Monday January 27, 2014
From our Friends at Padgett Statemann
The Financial Accounting Standards Board (“FASB”), the designated organization for establishing accounting principles generally accepted in the United States of America, (“GAAP”), issued two accounting standards updates on January 16, 2014. These updates, resulting from proposals by the Private Company Council (“PCC”), provide alternatives for private companies, within the framework of GAAP, related to accounting for goodwill and interest rates swaps. The PCC was established in 2012 to improve the process of setting accounting standards for private companies and to address the concerns of private company stakeholders regarding the perceived increase in cost and complexity of GAAP.
These updates generally apply to all entities except public business entities*, (see * below for definition) not for profits, and employee benefit plans. Additionally, the interest rate swap update does not apply to financial institutions.
It is important to note that these updates provide alternative treatment under GAAP, and that affected entities may continue to use existing GAAP.
Goodwill
Accounting Standards Update No. 2014-02, Intangibles – Goodwill and Other (Topic 350): Accounting for Goodwill is effective for annual periods beginning after December 15, 2014. Early application is permitted.
Overview
- Permits amortization of goodwill (the residual asset recognized after all other assets and liabilities are recognized in a business combination) on the straight-line basis over ten years or less.
- For companies electing to amortize goodwill, the update permits the application of a simplified impairment model, with testing for impairment conducted when a triggering event occurs that indicates impairment.
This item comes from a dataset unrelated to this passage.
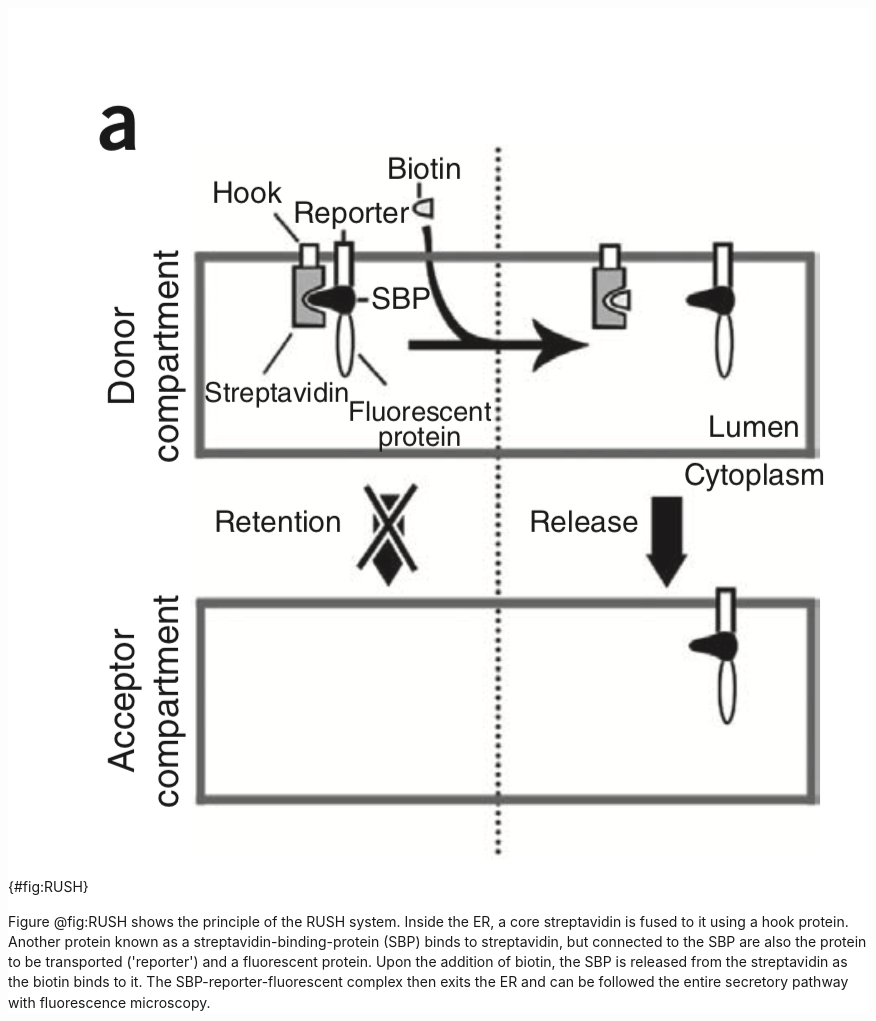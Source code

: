 ![Schematic overview of the RUSH system. Image taken from @boncompain_synchronization_2012](source/figures/png/RUSH.png){#fig:RUSH}

Figure @fig:RUSH shows the principle of the RUSH system. Inside the ER, a core streptavidin is fused to it using a hook protein. Another protein known as a streptavidin-binding-protein (SBP) binds to streptavidin, but connected to the SBP are also the protein to be transported ('reporter') and a fluorescent protein. Upon the addition of biotin, the SBP is released from the streptavidin as the biotin binds to it. The SBP-reporter-fluorescent complex then exits the ER and can be followed the entire secretory pathway with fluorescence microscopy.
The testing is to be conducted at either the entity level or the reporting unit level, as determined by the entity’s accounting policy decision.
Differences from Current GAAP
- Current GAAP requires that goodwill be tested for impairment at least annually or more frequently if certain conditions exist. There is no provision for amortization; however, impairment losses are recorded.
Reasons for Update
- The PCC recommended this alternative based on feedback from users of private company financial statements that indicated goodwill and goodwill impairment losses were generally disregarded in the evaluation of a private company’s financial condition and, therefore, the benefits of the existing goodwill accounting model did not justify the costs of application.
Interest Rate Swaps
Accounting Standards Update No. 2014-03, Derivatives and Hedging (Topic 815): Accounting for Certain Receive-Variable, Pay-Fixed Interest Rates Swaps-Simplified Hedge Accounting Approach is effective for annual periods beginning after December 15, 2014. Early application is permitted.
Overview
- The update allows simplified hedge accounting for those swaps whose purpose is to economically convert variable-rate interest payments into fixed-rate payments.
- Private companies may elect to record swaps on the balance sheet at settlement values rather than at fair value.
Differences from Current GAAP
- Under current GAAP, interest rate swaps are recognized on the balance sheet at fair value. To mitigate the resulting income statement volatility, companies may elect hedge accounting under certain circumstances.
Reasons for Update
- The update was issued in order to allow private companies to mitigate income statement volatility related to interest rate swaps without having to comply with the complex requirements for current hedge accounting. Under this alternative the interest expense recorded will be similar to that which would have been charged under a fixed-rate borrowing. In addition, the settlement values should be easier to determine than fair values.
*A public business is a business entity meeting any one of the criteria below.
a. It is required by the U.S. Securities and Exchange Commission (“SEC”) to file or furnish financial statements, or does file or furnish financial statements (including voluntary filers), with the SEC (including other entities whose financial statements or financial information are required to be or are included in a filing).
b. It is required by the Securities Exchange Act of 1934 (the “Act”), as amended, or rules or regulations promulgated under the Act, to file or furnish financial statements with a regulatory agency other than the SEC.
c. It is required to file or furnish financial statements with a foreign or domestic regulatory agency in preparation for the sale of or for purposes of issuing securities that are not subject to contractual restrictions on transfer.
d. It has issued, or is a conduit bond obligor for, securities that are traded, listed, or quoted on an exchange or an over-the-counter market.
e. It has one or more securities that are not subject to contractual restrictions on transfer, and it is required by law, contract, or regulation to prepare U.S. GAAP financial statements (including footnotes) and make them publicly available on a periodic basis (for example, interim or annual periods). An entity must meet both of these conditions to meet this criterion.
An entity may meet the definition of a public business entity solely because its financial statements or financial information is included in another entity’s filing with the SEC. In that case, the entity is only a public business entity for purposes of financial statements that are filed or furnished with the SEC.